56. Merge Intervals

The Merge Intervals problem is a classic introduction to the Intervals pattern. It is a favorite in interviews because it tests whether you can turn many possible overlap comparisons into a single, ordered pass. While repeatedly merging pairs may seem straightforward, this problem proves why sorting first is essential for merging ranges efficiently and correctly.

Problem statement

Given a list of intervals, where each interval is [start, end]. Our task is to merge every pair of overlapping intervals and return a new list containing only non-overlapping intervals, while still covering the full range represented by the original input.

Constraints:

• 1 <= digits.length <= 100
• 0 <= digits[i] <= 9
• digits does not contain any leading 0‘s.

Examples

Naive approach

A naive approach is to use a nested loop to compare every pair of intervals: the outer loop picks an interval i, and the inner loop checks it against every later interval j where j > i. For each pair (i, j), you check whether they overlap. For intervals [a, b] and [c, d], an overlap exists if a <= d and c <= b. If you find an overlapping pair, merge them into a single interval, replace it with the original interval in the list, and then restart the scan from the beginning, as the newly merged interval may now overlap with intervals you have already processed. In the worst case, you end up doing many repeated passes over the same ranges, which becomes too slow when there are up to 10⁴ intervals.

Optimal solution using Intervals

Overlaps become much easier to handle once we sort the intervals by start time. Once the intervals are in sorted order, each new interval presents only two possibilities: either it merges into the current range, or it starts a new one. For each subsequent interval, we compare it with the last merged range.

•  If the next interval starts after the current interval ends, there’s no overlap, so you append the current interval and process the next interval.
• Otherwise, the next interval starts before or at the current end, which means they overlap, so you merge them by extending the current end to max(current_end, next_end). 

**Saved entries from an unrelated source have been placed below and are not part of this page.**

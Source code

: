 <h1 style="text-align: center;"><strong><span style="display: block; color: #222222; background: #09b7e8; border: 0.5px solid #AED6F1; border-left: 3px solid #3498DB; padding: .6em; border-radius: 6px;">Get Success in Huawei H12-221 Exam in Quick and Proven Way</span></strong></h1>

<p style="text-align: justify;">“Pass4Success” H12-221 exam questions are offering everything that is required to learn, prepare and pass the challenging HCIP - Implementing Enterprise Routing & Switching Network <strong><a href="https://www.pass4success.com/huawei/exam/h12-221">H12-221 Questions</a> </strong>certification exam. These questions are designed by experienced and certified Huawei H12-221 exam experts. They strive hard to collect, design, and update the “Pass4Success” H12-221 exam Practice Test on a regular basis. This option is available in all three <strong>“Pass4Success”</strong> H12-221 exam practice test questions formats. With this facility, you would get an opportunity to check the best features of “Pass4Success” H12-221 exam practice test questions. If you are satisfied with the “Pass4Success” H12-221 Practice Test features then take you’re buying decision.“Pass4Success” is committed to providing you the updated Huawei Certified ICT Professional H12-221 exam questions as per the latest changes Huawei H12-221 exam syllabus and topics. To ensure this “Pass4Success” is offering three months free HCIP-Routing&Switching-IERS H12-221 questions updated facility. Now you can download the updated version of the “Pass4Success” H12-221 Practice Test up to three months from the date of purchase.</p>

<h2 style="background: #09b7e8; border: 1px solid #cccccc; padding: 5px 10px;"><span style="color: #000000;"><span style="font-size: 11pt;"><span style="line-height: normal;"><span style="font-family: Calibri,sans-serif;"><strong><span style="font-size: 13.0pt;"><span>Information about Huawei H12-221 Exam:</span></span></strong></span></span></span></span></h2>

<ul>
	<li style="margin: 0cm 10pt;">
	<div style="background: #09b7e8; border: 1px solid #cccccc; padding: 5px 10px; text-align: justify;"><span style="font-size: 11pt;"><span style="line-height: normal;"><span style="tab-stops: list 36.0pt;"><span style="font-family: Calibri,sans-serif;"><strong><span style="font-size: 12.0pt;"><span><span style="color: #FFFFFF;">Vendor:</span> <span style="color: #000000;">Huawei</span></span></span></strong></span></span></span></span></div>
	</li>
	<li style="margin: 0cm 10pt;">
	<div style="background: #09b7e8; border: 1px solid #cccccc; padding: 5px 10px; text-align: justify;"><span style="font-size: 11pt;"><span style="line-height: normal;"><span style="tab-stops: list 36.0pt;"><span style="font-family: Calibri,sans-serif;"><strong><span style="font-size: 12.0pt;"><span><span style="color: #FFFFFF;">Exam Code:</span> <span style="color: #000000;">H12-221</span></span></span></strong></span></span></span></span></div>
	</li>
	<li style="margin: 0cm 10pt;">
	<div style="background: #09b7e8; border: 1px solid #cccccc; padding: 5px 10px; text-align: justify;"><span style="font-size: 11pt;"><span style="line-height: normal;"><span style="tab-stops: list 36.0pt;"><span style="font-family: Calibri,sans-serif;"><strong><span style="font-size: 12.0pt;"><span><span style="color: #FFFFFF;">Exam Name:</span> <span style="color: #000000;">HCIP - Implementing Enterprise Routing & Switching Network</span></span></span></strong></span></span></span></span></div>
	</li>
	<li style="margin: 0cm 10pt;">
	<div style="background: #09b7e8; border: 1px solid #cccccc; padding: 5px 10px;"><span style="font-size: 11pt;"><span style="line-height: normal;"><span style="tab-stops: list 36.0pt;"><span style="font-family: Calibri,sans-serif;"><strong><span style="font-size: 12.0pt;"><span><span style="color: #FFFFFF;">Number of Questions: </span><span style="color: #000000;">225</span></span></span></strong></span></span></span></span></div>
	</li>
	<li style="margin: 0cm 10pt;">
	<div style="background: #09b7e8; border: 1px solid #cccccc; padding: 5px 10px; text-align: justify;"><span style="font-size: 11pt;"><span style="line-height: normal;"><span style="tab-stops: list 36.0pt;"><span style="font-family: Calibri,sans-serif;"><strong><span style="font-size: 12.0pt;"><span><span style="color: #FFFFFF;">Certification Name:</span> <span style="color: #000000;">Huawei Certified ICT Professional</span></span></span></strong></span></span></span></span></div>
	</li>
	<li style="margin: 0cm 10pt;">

Repeat this process until all intervals have been processed.

Why do touching endpoints still merge? 

As the problem treats intervals like [1, 4] and [4, 5] as overlapping, so our overlap rule must be next_start <= current_end (not strictly < ). Using <= ensures that even intervals that share only an endpoint merge into a single continuous range, allowing the left-to-right traversal to work cleanly without additional conditions.

Algorithmic steps

This algorithm is implemented as follows:

1. Sort intervals by their start time start.
2. Create an empty list merged.
3. iterate through intervals in sorted order.
   1. If merged is empty or the current interval does not overlap with the last merged one,
      1. Append it.
   2. Otherwise,
      1. Merge by updating the last interval’s end to max(last_end, current_end).
4. In the end, return merged.

To better understand the solution, let’s walk through the algorithm using the illustration below:

1 / 7

Python implementation 

The code below implements the algorithm described above.

def merge(intervals):
    """
    Merge overlapping intervals using sorting + greedy merging.

    Strategy:
    1) Sort intervals by start time.
    2) Walk through them and merge into the last interval whenever overlap occurs.
    """

    # Sort by start time so overlaps become local (only need to check the last merged interval).
    intervals.sort(key=lambda x: x[0])

    merged = []

    for start, end in intervals:
        # If merged is empty OR current interval doesn't overlap with the last merged one,
        # we start a new merged interval.
        if not merged or start > merged[-1][1]:
            merged.append([start, end])
        else:
            # Overlap exists, so extend the last merged interval's end boundary.
            merged[-1][1] = max(merged[-1][1], end)

    return merged


def main():
    test_cases = [
        [[1, 3], [2, 6], [8, 10], [15, 18]],   # standard overlap
        [[1, 4], [4, 5]],                      # touching endpoints
        [[4, 7], [1, 4]],                      # unsorted input
        [[1, 10], [2, 3], [4, 8]],             # fully contained intervals
        [[1, 2], [3, 4], [5, 6]]               # no overlaps
    ]

    for i, intervals in enumerate(test_cases, 1):
        result = merge(intervals)
        print(f"  {i}. \t Input: {intervals}")
        print(f"\t Output: {result}")
        print("-"*75)


if __name__ == "__main__":
    main()

Time complexity

The time complexity of the solution is O(n log n) because we sort the nnn intervals first. After sorting, we perform a single pass through the list to merge, which is why sorting dominates.

Space complexity

The space complexity of this solution is O(n) because, in the worst case, the output list may contain all intervals if none overlap. Sorting may also use additional space depending on the language/runtime, but the dominant explicit extra space is the merged output.

Common pitfalls to avoid

• Forgetting to sort first: Without sorting, you can miss merges because overlapping intervals might not be adjacent in the input.
• Using the wrong overlap condition: If you check start >= last_end instead of start > last_end, you’ll incorrectly split intervals.
• Not extending the end properly: When overlapping, you must set end = max(current_end, next_end), not just overwrite it.
• Mutating references incorrectly: Be careful if you store references to original sublists; it’s usually safer to build merged intervals explicitly as shown.